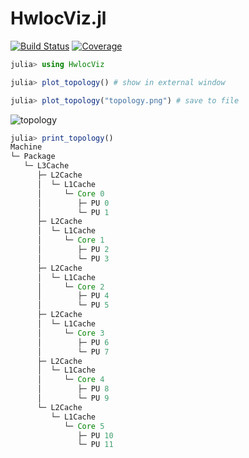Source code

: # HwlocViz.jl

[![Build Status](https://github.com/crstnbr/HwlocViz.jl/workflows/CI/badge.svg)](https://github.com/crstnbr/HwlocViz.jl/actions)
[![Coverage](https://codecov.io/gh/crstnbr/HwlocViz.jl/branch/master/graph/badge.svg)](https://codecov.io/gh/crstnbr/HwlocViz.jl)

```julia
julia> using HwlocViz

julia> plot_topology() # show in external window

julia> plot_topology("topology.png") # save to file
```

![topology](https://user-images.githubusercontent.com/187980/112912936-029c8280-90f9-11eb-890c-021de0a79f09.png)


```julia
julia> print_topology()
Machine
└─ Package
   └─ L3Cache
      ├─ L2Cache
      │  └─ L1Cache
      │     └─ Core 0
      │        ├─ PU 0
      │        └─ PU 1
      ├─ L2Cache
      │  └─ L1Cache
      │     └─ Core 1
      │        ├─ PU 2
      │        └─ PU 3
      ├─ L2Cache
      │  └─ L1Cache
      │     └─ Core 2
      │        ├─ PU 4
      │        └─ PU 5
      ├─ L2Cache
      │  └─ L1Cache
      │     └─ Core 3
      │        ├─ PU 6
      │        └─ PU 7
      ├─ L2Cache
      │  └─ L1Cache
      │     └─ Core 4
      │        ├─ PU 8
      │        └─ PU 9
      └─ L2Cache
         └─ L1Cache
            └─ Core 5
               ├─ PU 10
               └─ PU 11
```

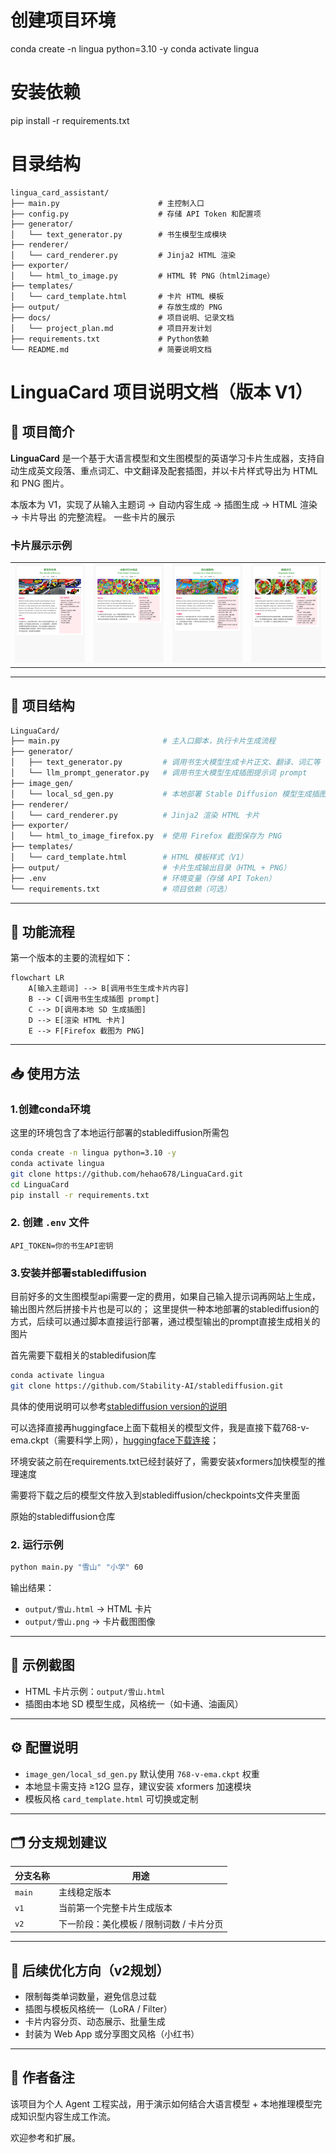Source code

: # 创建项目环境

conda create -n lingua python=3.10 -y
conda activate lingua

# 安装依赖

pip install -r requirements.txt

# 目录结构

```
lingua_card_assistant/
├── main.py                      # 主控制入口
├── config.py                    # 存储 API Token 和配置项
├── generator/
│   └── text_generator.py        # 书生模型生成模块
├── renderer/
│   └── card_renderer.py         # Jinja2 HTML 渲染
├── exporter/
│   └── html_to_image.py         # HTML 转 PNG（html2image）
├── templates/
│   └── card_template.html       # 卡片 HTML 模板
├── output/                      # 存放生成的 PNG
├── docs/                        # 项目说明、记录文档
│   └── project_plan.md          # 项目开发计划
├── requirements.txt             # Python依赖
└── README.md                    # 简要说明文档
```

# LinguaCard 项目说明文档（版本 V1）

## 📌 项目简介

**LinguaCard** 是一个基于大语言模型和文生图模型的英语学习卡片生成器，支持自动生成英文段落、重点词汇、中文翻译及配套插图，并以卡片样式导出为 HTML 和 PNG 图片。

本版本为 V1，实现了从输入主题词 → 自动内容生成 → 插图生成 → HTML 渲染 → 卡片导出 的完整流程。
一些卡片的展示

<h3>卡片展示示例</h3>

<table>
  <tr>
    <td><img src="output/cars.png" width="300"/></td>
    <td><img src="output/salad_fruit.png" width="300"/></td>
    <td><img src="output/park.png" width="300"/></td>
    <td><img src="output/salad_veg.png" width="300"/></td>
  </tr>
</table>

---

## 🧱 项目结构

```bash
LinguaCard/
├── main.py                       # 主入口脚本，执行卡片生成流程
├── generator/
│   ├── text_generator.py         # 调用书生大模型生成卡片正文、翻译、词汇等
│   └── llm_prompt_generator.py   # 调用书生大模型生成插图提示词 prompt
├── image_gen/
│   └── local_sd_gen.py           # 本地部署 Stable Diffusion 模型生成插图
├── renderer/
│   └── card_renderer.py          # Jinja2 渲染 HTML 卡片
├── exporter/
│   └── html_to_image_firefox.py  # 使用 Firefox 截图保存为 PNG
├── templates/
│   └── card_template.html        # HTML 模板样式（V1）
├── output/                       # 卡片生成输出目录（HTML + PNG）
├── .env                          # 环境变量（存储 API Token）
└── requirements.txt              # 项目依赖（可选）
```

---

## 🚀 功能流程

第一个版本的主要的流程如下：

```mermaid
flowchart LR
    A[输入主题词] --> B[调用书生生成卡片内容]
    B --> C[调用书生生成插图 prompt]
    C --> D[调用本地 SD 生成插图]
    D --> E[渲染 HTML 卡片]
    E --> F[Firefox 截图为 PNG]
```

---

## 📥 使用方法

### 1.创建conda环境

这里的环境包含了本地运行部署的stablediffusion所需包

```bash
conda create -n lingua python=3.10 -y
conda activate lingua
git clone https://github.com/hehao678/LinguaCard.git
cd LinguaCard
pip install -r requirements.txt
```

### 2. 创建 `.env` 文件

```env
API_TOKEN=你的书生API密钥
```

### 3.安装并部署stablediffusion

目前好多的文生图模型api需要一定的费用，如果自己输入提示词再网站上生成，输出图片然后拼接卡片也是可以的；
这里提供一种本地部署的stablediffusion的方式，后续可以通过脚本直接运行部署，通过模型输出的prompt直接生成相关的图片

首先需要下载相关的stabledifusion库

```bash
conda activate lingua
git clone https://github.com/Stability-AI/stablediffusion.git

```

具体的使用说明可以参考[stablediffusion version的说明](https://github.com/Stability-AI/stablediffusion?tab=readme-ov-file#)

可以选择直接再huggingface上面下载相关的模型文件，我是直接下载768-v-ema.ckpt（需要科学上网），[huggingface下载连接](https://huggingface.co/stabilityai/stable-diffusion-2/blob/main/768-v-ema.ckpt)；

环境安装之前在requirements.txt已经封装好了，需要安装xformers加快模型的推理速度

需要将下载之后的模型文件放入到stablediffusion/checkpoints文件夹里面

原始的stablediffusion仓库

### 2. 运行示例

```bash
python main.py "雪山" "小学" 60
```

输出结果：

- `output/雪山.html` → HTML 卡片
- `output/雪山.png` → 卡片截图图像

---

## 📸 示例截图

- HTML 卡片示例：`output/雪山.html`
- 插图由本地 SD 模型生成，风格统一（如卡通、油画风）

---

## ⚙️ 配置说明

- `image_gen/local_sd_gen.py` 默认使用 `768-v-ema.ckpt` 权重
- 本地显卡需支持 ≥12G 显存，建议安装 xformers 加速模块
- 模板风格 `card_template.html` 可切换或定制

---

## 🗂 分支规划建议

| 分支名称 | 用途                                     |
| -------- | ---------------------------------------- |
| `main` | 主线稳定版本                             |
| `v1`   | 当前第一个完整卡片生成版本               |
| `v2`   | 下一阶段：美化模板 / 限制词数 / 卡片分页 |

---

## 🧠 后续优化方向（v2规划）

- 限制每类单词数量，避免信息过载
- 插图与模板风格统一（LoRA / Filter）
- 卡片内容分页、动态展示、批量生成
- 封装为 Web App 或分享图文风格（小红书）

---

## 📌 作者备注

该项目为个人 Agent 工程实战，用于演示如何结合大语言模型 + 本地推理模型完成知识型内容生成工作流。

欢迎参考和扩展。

════

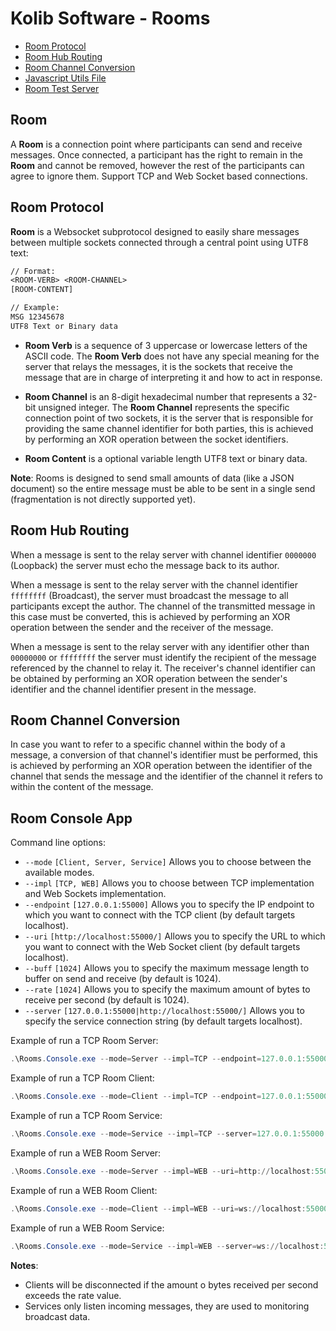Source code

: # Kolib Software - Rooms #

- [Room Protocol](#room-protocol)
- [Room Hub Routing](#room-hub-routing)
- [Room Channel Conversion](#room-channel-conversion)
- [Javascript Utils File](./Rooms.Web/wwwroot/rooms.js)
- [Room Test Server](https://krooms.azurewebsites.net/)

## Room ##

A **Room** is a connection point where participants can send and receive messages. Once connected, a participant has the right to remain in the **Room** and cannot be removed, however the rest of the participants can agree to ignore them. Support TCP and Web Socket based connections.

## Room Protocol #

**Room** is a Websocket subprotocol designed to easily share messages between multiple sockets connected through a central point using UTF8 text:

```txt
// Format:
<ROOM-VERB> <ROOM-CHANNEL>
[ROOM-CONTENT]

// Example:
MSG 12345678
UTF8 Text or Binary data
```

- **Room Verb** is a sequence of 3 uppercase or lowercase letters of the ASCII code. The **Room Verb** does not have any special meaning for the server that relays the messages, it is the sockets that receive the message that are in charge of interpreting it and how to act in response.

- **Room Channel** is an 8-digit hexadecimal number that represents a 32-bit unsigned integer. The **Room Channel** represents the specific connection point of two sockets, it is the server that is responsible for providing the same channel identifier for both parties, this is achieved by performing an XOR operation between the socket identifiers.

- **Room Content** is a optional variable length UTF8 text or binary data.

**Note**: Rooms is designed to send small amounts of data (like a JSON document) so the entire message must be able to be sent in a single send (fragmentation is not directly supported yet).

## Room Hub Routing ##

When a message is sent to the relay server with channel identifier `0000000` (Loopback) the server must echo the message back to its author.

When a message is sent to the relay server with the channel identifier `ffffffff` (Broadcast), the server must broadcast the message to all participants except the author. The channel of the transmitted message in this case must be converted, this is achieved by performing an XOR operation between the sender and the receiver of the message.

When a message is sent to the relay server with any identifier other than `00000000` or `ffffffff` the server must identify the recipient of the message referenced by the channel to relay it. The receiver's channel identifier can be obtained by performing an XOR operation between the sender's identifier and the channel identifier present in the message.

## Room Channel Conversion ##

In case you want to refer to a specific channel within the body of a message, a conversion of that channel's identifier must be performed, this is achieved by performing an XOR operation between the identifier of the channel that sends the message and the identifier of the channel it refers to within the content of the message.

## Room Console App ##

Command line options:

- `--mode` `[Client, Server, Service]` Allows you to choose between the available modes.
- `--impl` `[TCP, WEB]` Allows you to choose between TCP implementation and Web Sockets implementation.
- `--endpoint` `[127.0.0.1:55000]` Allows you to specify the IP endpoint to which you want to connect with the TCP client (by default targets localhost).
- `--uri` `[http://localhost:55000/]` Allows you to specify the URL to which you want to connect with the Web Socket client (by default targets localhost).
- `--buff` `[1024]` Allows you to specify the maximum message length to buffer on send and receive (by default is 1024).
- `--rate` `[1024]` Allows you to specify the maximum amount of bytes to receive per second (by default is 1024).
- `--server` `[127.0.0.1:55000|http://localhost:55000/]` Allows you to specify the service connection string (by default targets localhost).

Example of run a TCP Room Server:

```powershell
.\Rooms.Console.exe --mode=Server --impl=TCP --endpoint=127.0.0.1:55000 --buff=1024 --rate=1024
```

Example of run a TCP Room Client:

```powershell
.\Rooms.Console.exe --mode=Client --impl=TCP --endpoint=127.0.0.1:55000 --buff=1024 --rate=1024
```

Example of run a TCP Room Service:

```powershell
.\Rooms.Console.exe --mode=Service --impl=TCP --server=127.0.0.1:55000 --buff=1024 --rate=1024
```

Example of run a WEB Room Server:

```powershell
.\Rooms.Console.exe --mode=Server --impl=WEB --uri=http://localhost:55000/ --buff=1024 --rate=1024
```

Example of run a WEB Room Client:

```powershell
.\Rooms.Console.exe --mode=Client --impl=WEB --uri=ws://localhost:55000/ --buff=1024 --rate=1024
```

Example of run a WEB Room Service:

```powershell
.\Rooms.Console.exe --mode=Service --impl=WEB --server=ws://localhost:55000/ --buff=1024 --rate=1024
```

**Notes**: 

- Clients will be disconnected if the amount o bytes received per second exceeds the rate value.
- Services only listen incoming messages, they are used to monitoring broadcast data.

════

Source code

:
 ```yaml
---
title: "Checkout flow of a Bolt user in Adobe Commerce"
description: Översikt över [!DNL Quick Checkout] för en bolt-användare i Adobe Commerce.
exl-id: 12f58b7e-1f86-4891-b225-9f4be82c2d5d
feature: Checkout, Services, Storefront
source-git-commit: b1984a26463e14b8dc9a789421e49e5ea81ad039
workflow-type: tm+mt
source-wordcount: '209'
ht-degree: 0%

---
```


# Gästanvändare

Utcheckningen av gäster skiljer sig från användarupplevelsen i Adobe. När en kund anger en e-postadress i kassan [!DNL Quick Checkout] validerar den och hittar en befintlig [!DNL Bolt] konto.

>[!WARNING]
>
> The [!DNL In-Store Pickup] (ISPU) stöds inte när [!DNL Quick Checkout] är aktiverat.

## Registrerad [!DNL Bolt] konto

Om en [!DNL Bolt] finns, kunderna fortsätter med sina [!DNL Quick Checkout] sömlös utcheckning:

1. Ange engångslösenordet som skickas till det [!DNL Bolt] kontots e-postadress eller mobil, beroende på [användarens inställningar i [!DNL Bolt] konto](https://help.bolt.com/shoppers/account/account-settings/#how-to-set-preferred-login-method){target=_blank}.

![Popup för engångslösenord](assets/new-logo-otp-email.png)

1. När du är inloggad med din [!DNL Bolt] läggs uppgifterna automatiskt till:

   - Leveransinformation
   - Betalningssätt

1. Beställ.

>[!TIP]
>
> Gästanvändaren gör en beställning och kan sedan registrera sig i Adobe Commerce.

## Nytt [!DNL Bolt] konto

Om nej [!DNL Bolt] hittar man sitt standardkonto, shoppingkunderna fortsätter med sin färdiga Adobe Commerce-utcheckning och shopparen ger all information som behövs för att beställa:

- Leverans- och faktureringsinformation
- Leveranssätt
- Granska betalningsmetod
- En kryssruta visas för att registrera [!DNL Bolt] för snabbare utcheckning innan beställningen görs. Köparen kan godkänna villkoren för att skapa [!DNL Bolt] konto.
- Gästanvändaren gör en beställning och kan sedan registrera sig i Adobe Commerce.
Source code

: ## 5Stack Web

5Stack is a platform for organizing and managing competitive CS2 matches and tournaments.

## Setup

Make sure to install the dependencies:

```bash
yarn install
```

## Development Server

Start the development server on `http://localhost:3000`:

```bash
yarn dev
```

════

* **WHAT NEEDS TO BE DONE**:
All lines of the material that contain the word "width" should be listed.

* **SOLUTION TO THE PROBLEM**:
    <td><img src="output/cars.png" width="300"/></td>
    <td><img src="output/salad_fruit.png" width="300"/></td>
    <td><img src="output/park.png" width="300"/></td>
    <td><img src="output/salad_veg.png" width="300"/></td>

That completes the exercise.